Sunday, August 8, 2010

Alignment

I got my hair "trimmed" the other day and the stylist spent a little time massaging my scalp and neck. Honest to God - I would have paid her the fee for a cut just to continue with the massage for a half hour or so. It was SO relaxing.

I've had fairly short hair for most of recent memory. One person even complimented me on my "courage" for having short hair - my courage is put to the test from time to time but it's has nothing to do with how long my hair is. I find it interesting how many people seem to equate femininity with hair length. I remember feeling similarly at the very beginning but I've learned my lessons to the contrary the hard way. Anyway - I'm just thankful that I've got hair to grow out.

At the same time, for several years before and after my transition I wouldn't touch a weight if you paid me. The thought of doing anything that risked buffing out my physique was unimaginable - again, my entire concept of masculinity and femininity was much different than it has grown to become over time. I don't think it's a stretch to admit that I'm in pretty good shape - all the training for wrestling and hiking and just "being" is simply part of my lifestyle at this point.

I mention this simply because I did a leg workout a couple of days ago from which I'm still still recovering. Squats. Ouch. I don't think it's age so much. I'd admit that it actually hurts in a good way except that might raise eyebrows. There something to be said for being connected to your body in a way where you can "feel".

I think most people - trans and not - have some sort of disconnect with their bodies. It seems to be a war sometimes, or at least a constant battle. I don't know how many people take the time to realize that they're just inhabiting the body and that and that their mind, their body, and their spirit are 3 separate things. The more that all three can find harmony the more "peace" one finds.

Another aspect of my journey that I didn't realize at the beginning was that it was very much about reconciling that dissonance - that mind/body/spirit thing. It seemed like is was a man/woman thing, a male/female thing, a body thing but the bigger picture is was an alignment thing with more moving parts than I realized, or could have realized, at the beginning.

One of the ironies is that many of us naively think our soul, or our spirit, or our mind stays stationary while our bodies change to align with the way that we think they have always been. The reality is that our spirits and our minds move, too - that the only changes happening aren't physical ones. There are lots of moving parts that are all trying to align. It affects our relationships, our jobs, our sense of ourselves and how we connect with the world, and our ability to continue to mature in healthy ways.



I'm sure that sounds like a bunch of gobbledy gook or psycho mumbo jumbo but it's not that simple.

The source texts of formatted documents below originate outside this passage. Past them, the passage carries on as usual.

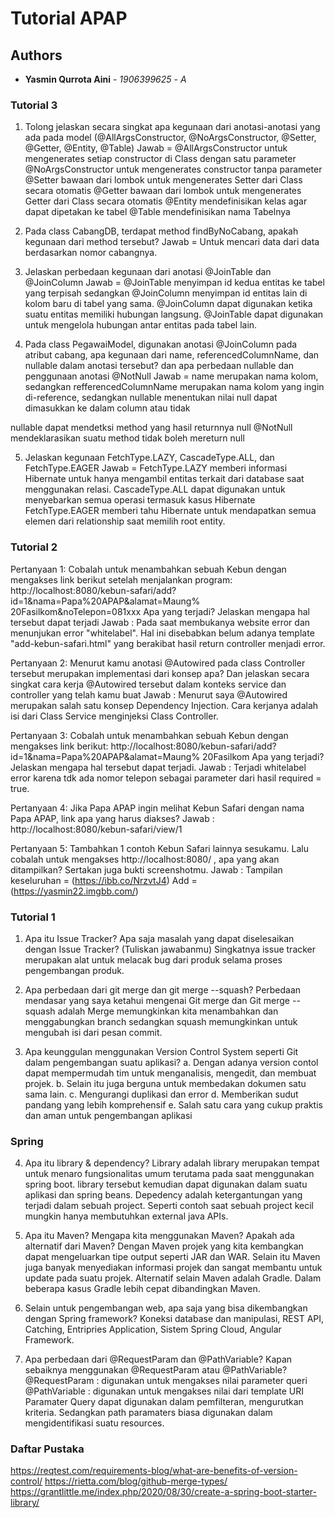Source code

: # Tutorial APAP
## Authors
* **Yasmin Qurrota Aini** - *1906399625* - *A*


### Tutorial 3
1. Tolong jelaskan secara singkat apa kegunaan dari anotasi-anotasi yang ada pada model
(@AllArgsConstructor, @NoArgsConstructor, @Setter, @Getter, @Entity, @Table)
Jawab =
@AllArgsConstructor untuk mengenerates setiap constructor di Class dengan satu parameter
@NoArgsConstructor untuk mengenerates constructor tanpa parameter
@Setter bawaan dari lombok untuk mengenerates Setter dari Class secara otomatis
@Getter bawaan dari lombok untuk mengenerates Getter dari Class secara otomatis
@Entity mendefinisikan kelas agar dapat dipetakan ke tabel
@Table mendefinisikan nama Tabelnya

2. Pada class CabangDB, terdapat method findByNoCabang, apakah kegunaan dari method
tersebut?
Jawab = Untuk mencari data dari data berdasarkan nomor cabangnya.

3. Jelaskan perbedaan kegunaan dari anotasi @JoinTable dan @JoinColumn
Jawab = @JoinTable menyimpan id kedua entitas ke tabel yang terpisah sedangkan @JoinColumn menyimpan id entitas lain di kolom baru di tabel yang sama.
@JoinColumn dapat digunakan ketika suatu entitas memiliki hubungan langsung.
@JoinTable dapat digunakan untuk mengelola hubungan antar entitas pada tabel lain.

4. Pada class PegawaiModel, digunakan anotasi @JoinColumn pada atribut cabang, apa
kegunaan dari name, referencedColumnName, dan nullable dalam anotasi tersebut? dan apa
perbedaan nullable dan penggunaan anotasi @NotNull
Jawab = name merupakan nama kolom, sedangkan refferencedColumnName merupakan nama kolom yang ingin di-reference, sedangkan nullable menentukan nilai null dapat dimasukkan ke dalam column atau tidak

nullable dapat mendetksi method yang hasil returnnya null
@NotNull mendeklarasikan suatu method tidak boleh mereturn null

5. Jelaskan kegunaan FetchType.LAZY, CascadeType.ALL, dan FetchType.EAGER
Jawab = 
FetchType.LAZY memberi informasi Hibernate untuk hanya mengambil entitas terkait dari database saat menggunakan relasi.
CascadeType.ALL dapat digunakan untuk menyebarkan semua operasi termasuk kasus Hibernate
FetchType.EAGER memberi tahu Hibernate untuk mendapatkan semua elemen dari relationship saat memilih root entity.


### Tutorial 2
Pertanyaan 1: Cobalah untuk menambahkan sebuah Kebun dengan mengakses link
berikut setelah menjalankan program:
http://localhost:8080/kebun-safari/add?id=1&nama=Papa%20APAP&alamat=Maung%
20Fasilkom&noTelepon=081xxx Apa yang terjadi? Jelaskan mengapa hal tersebut
dapat terjadi
Jawab : Pada saat membukanya website error dan menunjukan error "whitelabel". Hal ini disebabkan belum adanya template "add-kebun-safari.html" yang berakibat hasil return controller menjadi error.

Pertanyaan 2: Menurut kamu anotasi @Autowired pada class Controller tersebut
merupakan implementasi dari konsep apa? Dan jelaskan secara singkat cara kerja
@Autowired tersebut dalam konteks service dan controller yang telah kamu buat
Jawab : Menurut saya @Autowired merupakan salah satu konsep Dependency Injection. Cara kerjanya adalah isi dari Class Service menginjeksi Class Controller.

Pertanyaan 3: Cobalah untuk menambahkan sebuah Kebun dengan mengakses link
berikut:
http://localhost:8080/kebun-safari/add?id=1&nama=Papa%20APAP&alamat=Maung%
20Fasilkom Apa yang terjadi? Jelaskan mengapa hal tersebut dapat terjadi.
Jawab : Terjadi whitelabel error karena tdk ada nomor telepon sebagai parameter dari hasil required = true.

Pertanyaan 4: Jika Papa APAP ingin melihat Kebun Safari dengan nama Papa APAP,
link apa yang harus diakses?
Jawab : http://localhost:8080/kebun-safari/view/1

Pertanyaan 5: Tambahkan 1 contoh Kebun Safari lainnya sesukamu. Lalu cobalah
untuk mengakses http://localhost:8080/ , apa yang akan ditampilkan? Sertakan juga
bukti screenshotmu.
Jawab : Tampilan keseluruhan = (https://ibb.co/NrzvtJ4)
Add = (https://yasmin22.imgbb.com/)


### Tutorial 1
1. Apa itu Issue Tracker? Apa saja masalah yang dapat diselesaikan dengan Issue Tracker?
(Tuliskan jawabanmu)
Singkatnya issue tracker merupakan alat untuk melacak bug dari produk selama proses pengembangan produk.

2. Apa perbedaan dari git merge dan git merge --squash?
Perbedaan mendasar yang saya ketahui mengenai Git merge dan Git merge --squash adalah Merge memungkinkan kita menambahkan dan menggabungkan branch sedangkan squash memungkinkan untuk mengubah isi dari pesan commit.

3. Apa keunggulan menggunakan Version Control System seperti Git dalam pengembangan
suatu aplikasi?
a. Dengan adanya version contol dapat mempermudah tim untuk menganalisis, mengedit, dan membuat projek.
b. Selain itu juga berguna untuk membedakan dokumen satu sama lain. 
c. Mengurangi duplikasi dan error
d. Memberikan sudut pandang yang lebih komprehensif
e. Salah satu cara yang cukup praktis dan aman untuk pengembangan aplikasi


### Spring
4. Apa itu library & dependency?
Library adalah library merupakan tempat untuk menaro fungsionalitas umum terutama pada saat menggunakan spring boot. library tersebut kemudian dapat digunakan dalam suatu aplikasi dan spring beans.
Depedency adalah ketergantungan yang terjadi dalam sebuah project. Seperti contoh saat sebuah project kecil mungkin hanya membutuhkan external java APIs.


5. Apa itu Maven? Mengapa kita menggunakan Maven? Apakah ada alternatif dari Maven?
Dengan Maven projek yang kita kembangkan dapat mengeluarkan tipe output seperti JAR dan WAR. Selain itu Maven juga banyak menyediakan informasi projek dan sangat membantu untuk update pada suatu projek.  Alternatif selain Maven adalah Gradle. Dalam beberapa kasus Gradle lebih cepat dibandingkan Maven.


6. Selain untuk pengembangan web, apa saja yang bisa dikembangkan dengan Spring
framework?
Koneksi database dan manipulasi, REST API, Catching, Entripries Application, Sistem Spring Cloud, Angular Framework.

7. Apa perbedaan dari @RequestParam dan @PathVariable? Kapan sebaiknya
menggunakan @RequestParam atau @PathVariable?
@RequestParam : digunakan untuk mengakses nilai parameter queri 
@PathVariable : digunakan untuk mengakses nilai dari template URI
Paramater Query dapat digunakan dalam pemfilteran, mengurutkan kriteria. Sedangkan path paramaters biasa digunakan dalam mengidentifikasi suatu resources.


### Daftar Pustaka
https://reqtest.com/requirements-blog/what-are-benefits-of-version-control/
https://rietta.com/blog/github-merge-types/
https://grantlittle.me/index.php/2020/08/30/create-a-spring-boot-starter-library/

It makes sense to me and I suppose that's all that matters - trying to put it into words somehow over-simplifies things.

When I sat down to mention that my legs are sore from doing those squats yesterday I didn't expect all this to come out.  That's what I enjoy about writing - that you never really know what's going to come out.

One a lighter note I watched the "Girl With the Dragon Tattoo" tonight.  I've actually had a pretty busy weekend.  All in all - good stuff.